#### [Work instruction]
Identify each line below that contains the word "must", and copy it out.

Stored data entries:

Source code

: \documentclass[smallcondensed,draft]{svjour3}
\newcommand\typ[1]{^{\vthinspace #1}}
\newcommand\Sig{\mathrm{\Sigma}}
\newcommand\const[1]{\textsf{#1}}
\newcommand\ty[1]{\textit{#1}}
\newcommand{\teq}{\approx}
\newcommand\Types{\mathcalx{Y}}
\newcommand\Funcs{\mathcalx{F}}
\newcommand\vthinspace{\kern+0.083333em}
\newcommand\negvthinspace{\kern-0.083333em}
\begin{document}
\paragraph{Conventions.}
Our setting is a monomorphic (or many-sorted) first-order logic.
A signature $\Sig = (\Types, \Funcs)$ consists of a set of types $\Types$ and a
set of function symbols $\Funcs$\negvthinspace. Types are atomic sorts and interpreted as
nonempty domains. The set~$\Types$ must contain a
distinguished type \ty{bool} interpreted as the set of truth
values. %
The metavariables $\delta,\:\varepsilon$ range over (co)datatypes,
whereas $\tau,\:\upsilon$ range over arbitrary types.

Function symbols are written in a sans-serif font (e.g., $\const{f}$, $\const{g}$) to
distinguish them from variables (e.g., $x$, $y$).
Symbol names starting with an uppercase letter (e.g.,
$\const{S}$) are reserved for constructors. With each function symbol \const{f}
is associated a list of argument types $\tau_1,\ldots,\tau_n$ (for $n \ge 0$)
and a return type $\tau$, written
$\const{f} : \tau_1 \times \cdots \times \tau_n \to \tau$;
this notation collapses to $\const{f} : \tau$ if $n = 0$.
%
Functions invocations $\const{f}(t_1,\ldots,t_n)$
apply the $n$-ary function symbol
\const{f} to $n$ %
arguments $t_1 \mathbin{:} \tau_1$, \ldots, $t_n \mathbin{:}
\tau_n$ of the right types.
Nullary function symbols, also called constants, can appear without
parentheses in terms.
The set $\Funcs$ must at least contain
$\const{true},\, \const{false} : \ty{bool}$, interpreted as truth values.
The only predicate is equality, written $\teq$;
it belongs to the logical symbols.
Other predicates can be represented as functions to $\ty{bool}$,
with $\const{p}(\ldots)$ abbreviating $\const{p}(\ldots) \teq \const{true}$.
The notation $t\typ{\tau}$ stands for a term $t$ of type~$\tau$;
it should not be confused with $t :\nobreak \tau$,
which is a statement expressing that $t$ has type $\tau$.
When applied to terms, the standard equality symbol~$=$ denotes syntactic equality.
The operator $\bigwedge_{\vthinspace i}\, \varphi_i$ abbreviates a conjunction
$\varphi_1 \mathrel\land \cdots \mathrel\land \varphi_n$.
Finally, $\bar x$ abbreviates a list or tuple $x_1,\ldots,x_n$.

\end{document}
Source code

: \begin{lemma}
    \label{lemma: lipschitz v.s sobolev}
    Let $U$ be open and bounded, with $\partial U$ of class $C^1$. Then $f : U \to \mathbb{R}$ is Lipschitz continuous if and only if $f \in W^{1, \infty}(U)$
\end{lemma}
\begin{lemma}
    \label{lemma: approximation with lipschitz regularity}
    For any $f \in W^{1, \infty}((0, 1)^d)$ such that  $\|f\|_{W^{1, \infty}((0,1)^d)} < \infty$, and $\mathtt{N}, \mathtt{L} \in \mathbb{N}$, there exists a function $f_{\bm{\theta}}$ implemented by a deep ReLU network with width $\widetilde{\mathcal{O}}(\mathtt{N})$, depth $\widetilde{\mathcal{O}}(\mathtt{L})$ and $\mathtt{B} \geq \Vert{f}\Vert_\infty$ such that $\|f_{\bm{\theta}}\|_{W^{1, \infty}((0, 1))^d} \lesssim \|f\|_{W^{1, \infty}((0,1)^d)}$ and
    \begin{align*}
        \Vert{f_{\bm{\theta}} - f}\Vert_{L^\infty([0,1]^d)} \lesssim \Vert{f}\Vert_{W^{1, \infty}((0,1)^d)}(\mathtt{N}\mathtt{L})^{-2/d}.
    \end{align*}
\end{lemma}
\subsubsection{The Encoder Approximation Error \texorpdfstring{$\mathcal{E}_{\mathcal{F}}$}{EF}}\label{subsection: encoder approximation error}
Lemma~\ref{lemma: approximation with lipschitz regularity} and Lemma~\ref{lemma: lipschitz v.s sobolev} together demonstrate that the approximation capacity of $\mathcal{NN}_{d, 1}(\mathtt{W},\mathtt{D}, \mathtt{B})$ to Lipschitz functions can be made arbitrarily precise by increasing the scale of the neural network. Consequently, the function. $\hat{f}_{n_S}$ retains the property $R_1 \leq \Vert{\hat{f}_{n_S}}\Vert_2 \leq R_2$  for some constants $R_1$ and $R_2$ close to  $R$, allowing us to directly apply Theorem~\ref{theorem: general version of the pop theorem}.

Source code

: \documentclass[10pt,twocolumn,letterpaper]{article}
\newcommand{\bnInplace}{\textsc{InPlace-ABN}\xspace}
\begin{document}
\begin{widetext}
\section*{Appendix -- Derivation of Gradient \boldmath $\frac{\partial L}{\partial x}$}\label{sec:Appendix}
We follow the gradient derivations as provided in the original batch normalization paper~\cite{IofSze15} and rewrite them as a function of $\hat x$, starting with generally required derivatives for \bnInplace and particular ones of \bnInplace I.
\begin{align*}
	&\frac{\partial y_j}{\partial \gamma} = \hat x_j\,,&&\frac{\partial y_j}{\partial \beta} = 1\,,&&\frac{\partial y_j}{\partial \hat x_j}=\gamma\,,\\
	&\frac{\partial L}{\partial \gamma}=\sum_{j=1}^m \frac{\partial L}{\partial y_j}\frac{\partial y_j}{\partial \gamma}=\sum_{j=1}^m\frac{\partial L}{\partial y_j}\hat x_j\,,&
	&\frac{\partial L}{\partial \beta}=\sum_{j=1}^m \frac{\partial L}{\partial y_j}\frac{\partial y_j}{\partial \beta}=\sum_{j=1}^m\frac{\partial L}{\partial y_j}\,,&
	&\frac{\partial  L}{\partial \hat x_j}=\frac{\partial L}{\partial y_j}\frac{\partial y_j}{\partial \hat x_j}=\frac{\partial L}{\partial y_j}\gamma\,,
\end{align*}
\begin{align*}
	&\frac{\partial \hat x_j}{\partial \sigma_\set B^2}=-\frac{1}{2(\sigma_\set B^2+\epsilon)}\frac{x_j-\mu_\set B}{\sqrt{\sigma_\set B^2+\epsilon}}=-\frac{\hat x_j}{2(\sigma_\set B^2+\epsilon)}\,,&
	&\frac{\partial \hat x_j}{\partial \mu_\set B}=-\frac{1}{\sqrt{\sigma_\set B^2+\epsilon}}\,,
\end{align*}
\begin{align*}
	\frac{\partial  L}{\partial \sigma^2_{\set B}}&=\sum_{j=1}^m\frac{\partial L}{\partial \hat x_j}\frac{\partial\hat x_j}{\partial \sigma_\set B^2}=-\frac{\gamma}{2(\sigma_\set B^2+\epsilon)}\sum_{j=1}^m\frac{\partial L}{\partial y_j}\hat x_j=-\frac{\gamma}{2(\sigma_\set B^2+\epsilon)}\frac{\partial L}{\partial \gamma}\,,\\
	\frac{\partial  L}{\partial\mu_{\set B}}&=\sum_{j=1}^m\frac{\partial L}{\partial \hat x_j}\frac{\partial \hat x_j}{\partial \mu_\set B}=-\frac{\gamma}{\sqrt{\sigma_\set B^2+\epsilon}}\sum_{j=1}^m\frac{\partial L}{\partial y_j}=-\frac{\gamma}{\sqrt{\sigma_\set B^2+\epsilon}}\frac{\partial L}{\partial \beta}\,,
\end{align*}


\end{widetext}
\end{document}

#### [Answer for the task]
nonempty domains. The set~$\Types$ must contain a
The set $\Funcs$ must at least contain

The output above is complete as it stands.